Illinois Governor Pat Quinn: What’s Mine is Mine, What’s Yours is Negotiable

More Tax Hikes but trying to keep his name off of it. Funneling our State money to Chicago and other big Cities??? Sounds kind of Liberal Fishy to me!

Illinois Governor Pat Quinn (no relation) told the City Club of Chicago yesterday that he might be amenable to increasing the portion of the state income tax that Illinois sends to local governments. Most people think that this is a purely political move on Mr.

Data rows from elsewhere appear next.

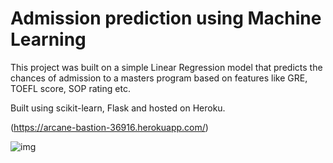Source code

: # Admission prediction using Machine Learning

This project was built on a simple Linear Regression model that predicts the chances of admission to a masters program based on features like GRE, TOEFL score, SOP rating etc.

Built using scikit-learn, Flask and hosted on Heroku.

(https://arcane-bastion-36916.herokuapp.com/)

![img](https://github.com/apoorvamohite/readme-images/blob/main/Screenshot%202022-10-01%20140617.png)
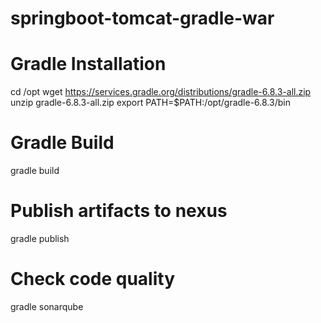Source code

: # springboot-tomcat-gradle-war

# Gradle Installation
  cd /opt
  wget https://services.gradle.org/distributions/gradle-6.8.3-all.zip
  unzip gradle-6.8.3-all.zip
  export PATH=$PATH:/opt/gradle-6.8.3/bin
# Gradle Build
  gradle build
# Publish artifacts to nexus
  gradle publish
# Check code quality
  gradle sonarqube
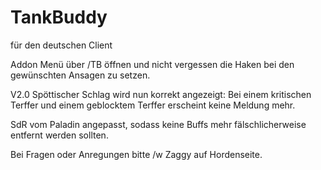 # TankBuddy
für den deutschen Client


Addon Menü über /TB öffnen und nicht vergessen die Haken bei den gewünschten Ansagen zu setzen. 


V2.0
Spöttischer Schlag wird nun korrekt angezeigt: Bei einem kritischen Terffer und einem geblocktem Terffer erscheint keine Meldung mehr.

SdR vom Paladin angepasst, sodass keine Buffs mehr fälschlicherweise entfernt werden sollten.

Bei Fragen oder Anregungen bitte /w Zaggy auf Hordenseite.


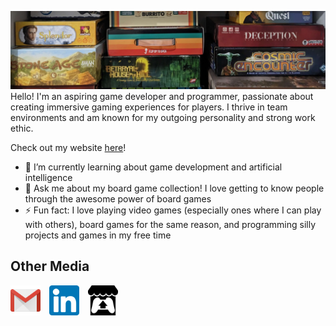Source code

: ![Banner](Media/BoardGameBanner.PNG)
Hello! I'm an aspiring game developer and programmer, passionate about creating immersive gaming experiences for players. I thrive in team environments and am known for my outgoing personality and strong work ethic.

Check out my website [here](https://eduardoialcaraz.wordpress.com/)!

- 🌱 I’m currently learning about game development and artificial intelligence
- 💬 Ask me about my board game collection! I love getting to know people through the awesome power of board games
- ⚡ Fun fact: I love playing video games (especially ones where I can play with others), board games for the same reason, and programming silly projects and games in my free time

## Other Media

<a href="mailto:eduardoialcaraz01@gmail.com" style="margin-right:10px;"><img alt="Gmail" title="Gmail" height="48" width="48" src="Media/mail icon.png"></a>
<a href="https://www.linkedin.com/in/eduardoalcaraz/"><img alt="LinkedIn" title="LinkedIn" height="48" width="48" src="Media/linkedin icon.png"></a>
<a href="https://bluewalrus.itch.io/" style="margin-left:10px;"><img alt="Itch.io" title="Itch.io" height="48" width="48" src="Media/itchio icon.svg"></a>
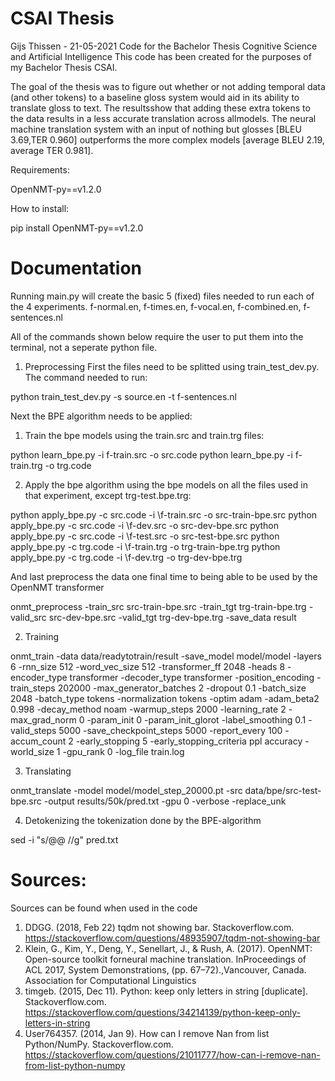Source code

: # CSAI Thesis
Gijs Thissen - 21-05-2021
Code for the Bachelor Thesis Cognitive Science and Artificial Intelligence
This code has been created for the purposes of my Bachelor Thesis CSAI.

The goal of the thesis was to figure out whether or not adding temporal data (and other tokens) to a baseline gloss system would aid in its ability to translate gloss to text.
The resultsshow that adding these extra tokens to the data results in a less accurate translation across allmodels. The neural machine translation system with an input of nothing but glosses [BLEU 3.69,TER 0.960] outperforms the more complex models [average BLEU 2.19, average TER 0.981].


Requirements:

OpenNMT-py==v1.2.0

How to install:

pip install OpenNMT-py==v1.2.0


# Documentation

Running main.py will create the basic 5 (fixed) files needed to run each of the 4 experiments.
f-normal.en, f-times.en, f-vocal.en, f-combined.en, f-sentences.nl

All of the commands shown below require the user to put them into the terminal, not a seperate python file.

1. Preprocessing
First the files need to be splitted using train_test_dev.py. The command needed to run:

python train_test_dev.py -s source.en -t f-sentences.nl

Next the BPE algorithm needs to be applied:
1. Train the bpe models using the train.src and train.trg files:

python learn_bpe.py -i f-train.src -o src.code
python learn_bpe.py -i f-train.trg -o trg.code

2. Apply the bpe algorithm using the bpe models on all the files used in that experiment, except trg-test.bpe.trg:

python apply_bpe.py -c src.code -i \f-train.src -o src-train-bpe.src
python apply_bpe.py -c src.code -i \f-dev.src -o src-dev-bpe.src
python apply_bpe.py -c src.code -i \f-test.src -o src-test-bpe.src
python apply_bpe.py -c trg.code -i \f-train.trg -o trg-train-bpe.trg
python apply_bpe.py -c trg.code -i \f-dev.trg -o trg-dev-bpe.trg

And last preprocess the data one final time to being able to be used by the OpenNMT transformer

onmt_preprocess -train_src src-train-bpe.src -train_tgt trg-train-bpe.trg -valid_src src-dev-bpe.src -valid_tgt trg-dev-bpe.trg -save_data result

2. Training

onmt_train -data data/readytotrain/result -save_model model/model -layers 6 -rnn_size 512 -word_vec_size 512 -transformer_ff 2048 -heads 8 -encoder_type transformer -decoder_type transformer -position_encoding -train_steps 202000 -max_generator_batches 2 -dropout 0.1 -batch_size 2048 -batch_type tokens -normalization tokens -optim adam -adam_beta2 0.998 -decay_method noam -warmup_steps 2000 -learning_rate 2 -max_grad_norm 0 -param_init 0 -param_init_glorot -label_smoothing 0.1 -valid_steps 5000 -save_checkpoint_steps 5000 -report_every 100 -accum_count 2 -early_stopping 5 -early_stopping_criteria ppl accuracy -world_size 1 -gpu_rank 0 -log_file train.log

3. Translating

onmt_translate -model model/model_step_20000.pt -src data/bpe/src-test-bpe.src -output results/50k/pred.txt -gpu 0 -verbose -replace_unk

4. Detokenizing the tokenization done by the BPE-algorithm

sed -i "s/@@ //g"  pred.txt

# Sources:
Sources can be found when used in the code

1. DDGG. (2018, Feb 22) tqdm not showing bar. Stackoverflow.com. https://stackoverflow.com/questions/48935907/tqdm-not-showing-bar
2. Klein, G., Kim, Y., Deng, Y., Senellart, J., & Rush, A. (2017). OpenNMT: Open-source toolkit forneural machine translation. InProceedings of ACL 2017, System Demonstrations, (pp. 67–72).,Vancouver, Canada. Association for Computational Linguistics
3. timgeb. (2015, Dec 11). Python: keep only letters in string [duplicate]. Stackoverflow.com. https://stackoverflow.com/questions/34214139/python-keep-only-letters-in-string
4. User764357. (2014, Jan 9). How can I remove Nan from list Python/NumPy. Stackoverflow.com. https://stackoverflow.com/questions/21011777/how-can-i-remove-nan-from-list-python-numpy
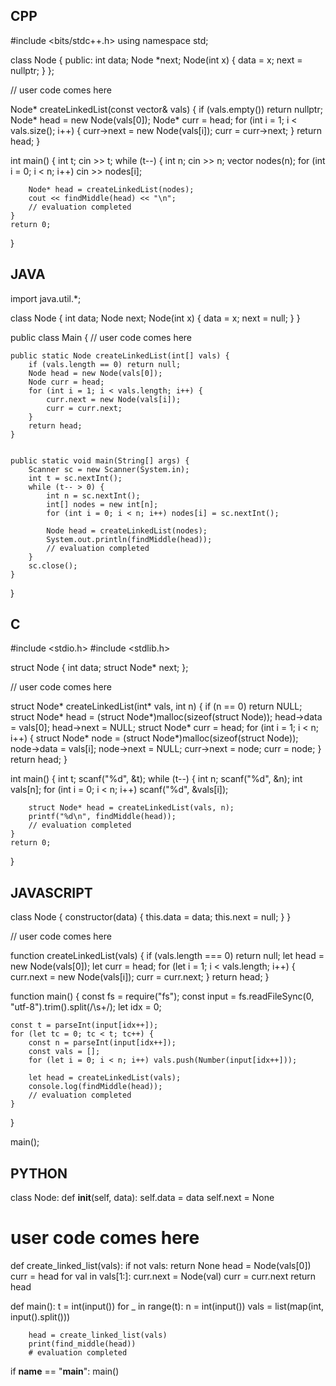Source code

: ## CPP

#include <bits/stdc++.h>
using namespace std;

class Node {
  public:
    int data;
    Node *next;
    Node(int x) {
        data = x;
        next = nullptr;
    }
};

// user code comes here

Node* createLinkedList(const vector<int>& vals) {
    if (vals.empty()) return nullptr;
    Node* head = new Node(vals[0]);
    Node* curr = head;
    for (int i = 1; i < vals.size(); i++) {
        curr->next = new Node(vals[i]);
        curr = curr->next;
    }
    return head;
}


int main() {
    int t;
    cin >> t;
    while (t--) {
        int n;
        cin >> n;
        vector<int> nodes(n);
        for (int i = 0; i < n; i++) cin >> nodes[i];

        Node* head = createLinkedList(nodes);
        cout << findMiddle(head) << "\n";
        // evaluation completed
    }
    return 0;
}


## JAVA

import java.util.*;

class Node {
    int data;
    Node next;
    Node(int x) {
        data = x;
        next = null;
    }
}

public class Main {
    // user code comes here

    public static Node createLinkedList(int[] vals) {
        if (vals.length == 0) return null;
        Node head = new Node(vals[0]);
        Node curr = head;
        for (int i = 1; i < vals.length; i++) {
            curr.next = new Node(vals[i]);
            curr = curr.next;
        }
        return head;
    }


    public static void main(String[] args) {
        Scanner sc = new Scanner(System.in);
        int t = sc.nextInt();
        while (t-- > 0) {
            int n = sc.nextInt();
            int[] nodes = new int[n];
            for (int i = 0; i < n; i++) nodes[i] = sc.nextInt();

            Node head = createLinkedList(nodes);
            System.out.println(findMiddle(head));
            // evaluation completed
        }
        sc.close();
    }
}


## C

#include <stdio.h>
#include <stdlib.h>

struct Node {
    int data;
    struct Node* next;
};

// user code comes here

struct Node* createLinkedList(int* vals, int n) {
    if (n == 0) return NULL;
    struct Node* head = (struct Node*)malloc(sizeof(struct Node));
    head->data = vals[0];
    head->next = NULL;
    struct Node* curr = head;
    for (int i = 1; i < n; i++) {
        struct Node* node = (struct Node*)malloc(sizeof(struct Node));
        node->data = vals[i];
        node->next = NULL;
        curr->next = node;
        curr = node;
    }
    return head;
}


int main() {
    int t;
    scanf("%d", &t);
    while (t--) {
        int n;
        scanf("%d", &n);
        int vals[n];
        for (int i = 0; i < n; i++) scanf("%d", &vals[i]);

        struct Node* head = createLinkedList(vals, n);
        printf("%d\n", findMiddle(head));
        // evaluation completed
    }
    return 0;
}


## JAVASCRIPT

class Node {
    constructor(data) {
        this.data = data;
        this.next = null;
    }
}

// user code comes here

function createLinkedList(vals) {
    if (vals.length === 0) return null;
    let head = new Node(vals[0]);
    let curr = head;
    for (let i = 1; i < vals.length; i++) {
        curr.next = new Node(vals[i]);
        curr = curr.next;
    }
    return head;
}


function main() {
    const fs = require("fs");
    const input = fs.readFileSync(0, "utf-8").trim().split(/\s+/);
    let idx = 0;

    const t = parseInt(input[idx++]);
    for (let tc = 0; tc < t; tc++) {
        const n = parseInt(input[idx++]);
        const vals = [];
        for (let i = 0; i < n; i++) vals.push(Number(input[idx++]));

        let head = createLinkedList(vals);
        console.log(findMiddle(head));
        // evaluation completed
    }
}

main();


## PYTHON

class Node:
    def __init__(self, data):
        self.data = data
        self.next = None

# user code comes here

def create_linked_list(vals):
    if not vals: return None
    head = Node(vals[0])
    curr = head
    for val in vals[1:]:
        curr.next = Node(val)
        curr = curr.next
    return head


def main():
    t = int(input())
    for _ in range(t):
        n = int(input())
        vals = list(map(int, input().split()))

        head = create_linked_list(vals)
        print(find_middle(head))
        # evaluation completed

if __name__ == "__main__":
    main()
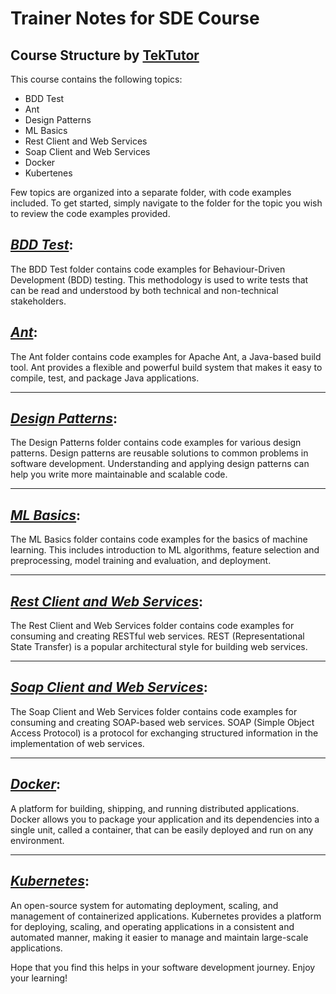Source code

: # Trainer Notes for SDE Course 

## Course Structure by [TekTutor](https://github.com/tektutor)

This course contains the following topics:

- BDD Test
- Ant
- Design Patterns
- ML Basics
- Rest Client and Web Services
- Soap Client and Web Services
- Docker
- Kubertenes

Few topics are organized into a separate folder, with code examples included. To get started, simply navigate to the folder for the topic you wish to review the code examples provided.

## <u><i>BDD Test</i></u>: 

The BDD Test folder contains code examples for Behaviour-Driven Development (BDD) testing. This methodology is used to write tests that can be read and understood by both technical and non-technical stakeholders.

## <u><i>Ant</i></u>:

The Ant folder contains code examples for Apache Ant, a Java-based build tool. Ant provides a flexible and powerful build system that makes it easy to compile, test, and package Java applications.

---

## <u><i>Design Patterns</i></u>:

The Design Patterns folder contains code examples for various design patterns. Design patterns are reusable solutions to common problems in software development. Understanding and applying design patterns can help you write more maintainable and scalable code.

---

## <u><i>ML Basics</i></u>:

The ML Basics folder contains code examples for the basics of machine learning. This includes introduction to ML algorithms, feature selection and preprocessing, model training and evaluation, and deployment.

---

## <u><i>Rest Client and Web Services</i></u>:

The Rest Client and Web Services folder contains code examples for consuming and creating RESTful web services. REST (Representational State Transfer) is a popular architectural style for building web services.

---

## <u><i>Soap Client and Web Services</i></u>:

The Soap Client and Web Services folder contains code examples for consuming and creating SOAP-based web services. SOAP (Simple Object Access Protocol) is a protocol for exchanging structured information in the implementation of web services.

---

## <u><i>Docker</i></u>:

A platform for building, shipping, and running distributed applications. Docker allows you to package your application and its dependencies into a single unit, called a container, that can be easily deployed and run on any environment.

---

## <u><i>Kubernetes</i></u>:

An open-source system for automating deployment, scaling, and management of containerized applications. Kubernetes provides a platform for deploying, scaling, and operating applications in a consistent and automated manner, making it easier to manage and maintain large-scale applications.

Hope that you find this helps in your software development journey. Enjoy your learning!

Quinn’s part designed to make it easier for him to sign the pension bill that Chicago Mayor Rahm Emanuel forced through the legislature and that will, as it stands, inevitably involve a property tax increase in Chicago (see my April 19 post, Take It to the Bank: Chicago Mayor Rahm Emanuel Will Get His Tax Increase … And Maybe His Casino) and easier for the legislature to make the “temporary” five percent personal and effective 9.5 percent corporate income tax rates permanent. This supposition is largely correct if for no other reason than just about everything Pat Quinn does is a purely political move, but perhaps more on that later. Even conceding this, however, the obvious objection should be something like
Wait a minute!Doesn’t Governor Quinn want to make the “temporary” tax increases permanent because the state desperately needs the money? If we so desperately need the money, how can we afford to send more of that money to the state’s local governments? Conversely, if we have money to send to local governments, do we need to make the “temporary” tax increases permanent?
The Republicans in this state, presumably not being fools (but sometimes one wonders … and digresses), have made that argument, albeit not as articulately as yours truly. But I suspect I have the answer and it lies in Pat Quinn’s wording. He told the City Club:
“I am very open to discussing with our local units of government a way to share some of the income tax revenue beyond what we are today in order to help them with their challenges. At the same time, our foremost challenge is to invest in our education in a fair way that doesn’t starve our education, raise property taxes.”
  

                                         Quinn, Pat 032614 Getty III
                  Pat Quinn (Getty Images)…always generous with your money

Buried in that massacre of the English language lie the words “beyond what we are today.”  They hold the key to what the Governor has in mind. Some might interpret these the way the Governor and his minions would like you to interpret them — i.e. money beyond what we share today. However, given Mr. Quinn’s history of always sympathizing with the “challenges” facing government while giving mere lip services to the challenges facing taxpayers, what he really meant, one can be sure, is taxes “beyond what we are today.” Put in another way, he is willing to share additional tax revenues, beyond those collected from the existing five and 9.5 percent rates, with local governments. So Governor Quinn is calling for yet another tax increase, a portion of which will be channeled to local governments in the hope that they will keep property taxes down.
One could perhaps sympathize with the goal of replacing property taxes with income taxes, which has been something of the Holy Grail of Illinois politics for at least 20 years. But people are smart enough (though, again, one wonders given the rogues, clowns, lackeys, toadies, no-account relatives and other hangers-on we elect in this state) not to trust politicians to keep their end of such a deal. Generally, the way these things work is that income taxes go up while property taxes not only don’t go down, but continue to go up as politicians find “urgent needs” that somehow weren’t so urgent until funds became available. In the case of such a deal concocted by Pat Quinn, a man with not even the faintest notion of what life off the public payroll is like, one can be sure that any deal involving a “trade-off” between income and property taxes will come up short on the property tax reduction side.